И тут, вдруг, с ним происходит превращение, какое может производить только опытный актер: Старик как-то сразу изображает любезность на лице. С обходительностью гостиничного швейцара, который должен отказать старому клиенту, поскольку гостиница полна, в получении номера, он мягко произносит:
— Мне очень больно это говорить: Но, к моему сожалению, нет! — И затем еще более вкрадчиво: — Вы должны попробовать в другом месте, если не можете решиться принять участие в обороне Крепости.
— Имеются Приказы о нашей эвакуации в случае угрозы, — выдыхает, наконец, бычара, напоминая упрямого ребенка.
— Да, но они уже несколько устарели, — эти слова Старик произносит, словно прикалываясь: — Вы, все же должны понять меня правильно… Вы прощаете нас, господин штурмфюрер?
«Бык» медленно принимает прежний напыщенный вид и пытается сделать это так, словно речь все время шла лишь о незначительном вопросе.

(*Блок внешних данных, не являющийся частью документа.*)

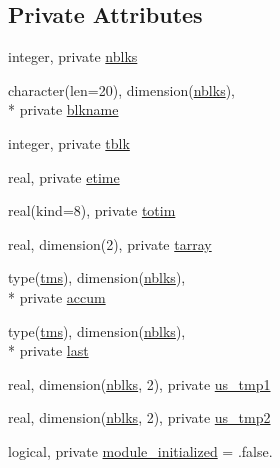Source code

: \subsection*{Private Attributes}
\begin{DoxyCompactItemize}
\item 
integer, private \hyperlink{classfv__timing__mod_a8f78bb855cc4e52f3308ab25fa4498a5}{nblks}
\item 
character(len=20), dimension(\hyperlink{classfv__timing__mod_a8f78bb855cc4e52f3308ab25fa4498a5}{nblks}), \\*
private \hyperlink{classfv__timing__mod_a31560d7c7691483d291cebc1466fbbef}{blkname}
\item 
integer, private \hyperlink{classfv__timing__mod_aaeddb0efd1e02edd882b6f325ad57047}{tblk}
\item 
real, private \hyperlink{classfv__timing__mod_add9c7186606182a5850e936cc88bf664}{etime}
\item 
real(kind=8), private \hyperlink{classfv__timing__mod_a5460a631553f37f69e3f87d4725fdb83}{totim}
\item 
real, dimension(2), private \hyperlink{classfv__timing__mod_a18b8ce2f3249b1cfb378a40c048b615b}{tarray}
\item 
type(\hyperlink{structfv__timing__mod_1_1tms}{tms}), dimension(\hyperlink{classfv__timing__mod_a8f78bb855cc4e52f3308ab25fa4498a5}{nblks}), \\*
private \hyperlink{classfv__timing__mod_ad37e58fa4398fd8e2e0c2ac7cfc82782}{accum}
\item 
type(\hyperlink{structfv__timing__mod_1_1tms}{tms}), dimension(\hyperlink{classfv__timing__mod_a8f78bb855cc4e52f3308ab25fa4498a5}{nblks}), \\*
private \hyperlink{classfv__timing__mod_aef40c4c1d0162a76cde3d6461a46d91b}{last}
\item 
real, dimension(\hyperlink{classfv__timing__mod_a8f78bb855cc4e52f3308ab25fa4498a5}{nblks}, 2), private \hyperlink{classfv__timing__mod_ab8d555b44911d2782f74f538a6eaa432}{us\-\_\-tmp1}
\item 
real, dimension(\hyperlink{classfv__timing__mod_a8f78bb855cc4e52f3308ab25fa4498a5}{nblks}, 2), private \hyperlink{classfv__timing__mod_a0bf15deed4130bdab7908785c80d9e70}{us\-\_\-tmp2}
\item 
logical, private \hyperlink{classfv__timing__mod_aa0f0480c2acfb9198a47a6bfd90e91c7}{module\-\_\-initialized} = .false.
\end{DoxyCompactItemize}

К моему удивлению он внезапно орет «Хайль Гитлер!», причем левой рукой держит за козырек свою фуражку-мишень вертикально, а правую резко выбрасывает в воздух в приветствии гладиаторов.
— Хайль Гитлер! — скрипит Старик и не двигается.
Едва «бык» из SD выходит и в коридоре стихает звук его сапог, Старик выходит из своей роли и улыбается во все лицо:
— Да я скорее погружу на судно последнего засранца из пивнушки, чем эту свинью из службы безопасности! — Он с шумом выдыхает: — Не могу поверить! Как он осмелился сюда придти?! Наверное, это особенный подвид человека. Брюки для верховой езды с мокроступами от задницы! Ну, французы сдерут их с него!
Старик кривит рот — признак сильного удивления. Мы смотрим глаза в глаза.
— Преимущество! В первую очередь! — он смеется. — «Преимущество» он так сказал! Он и преимущество!.. Это было незабываемо, нет?
— Я даже воспрял духом! — возвращаю ему и вкладываю такое восхищение в эти несколько слов, какое они только могут нести.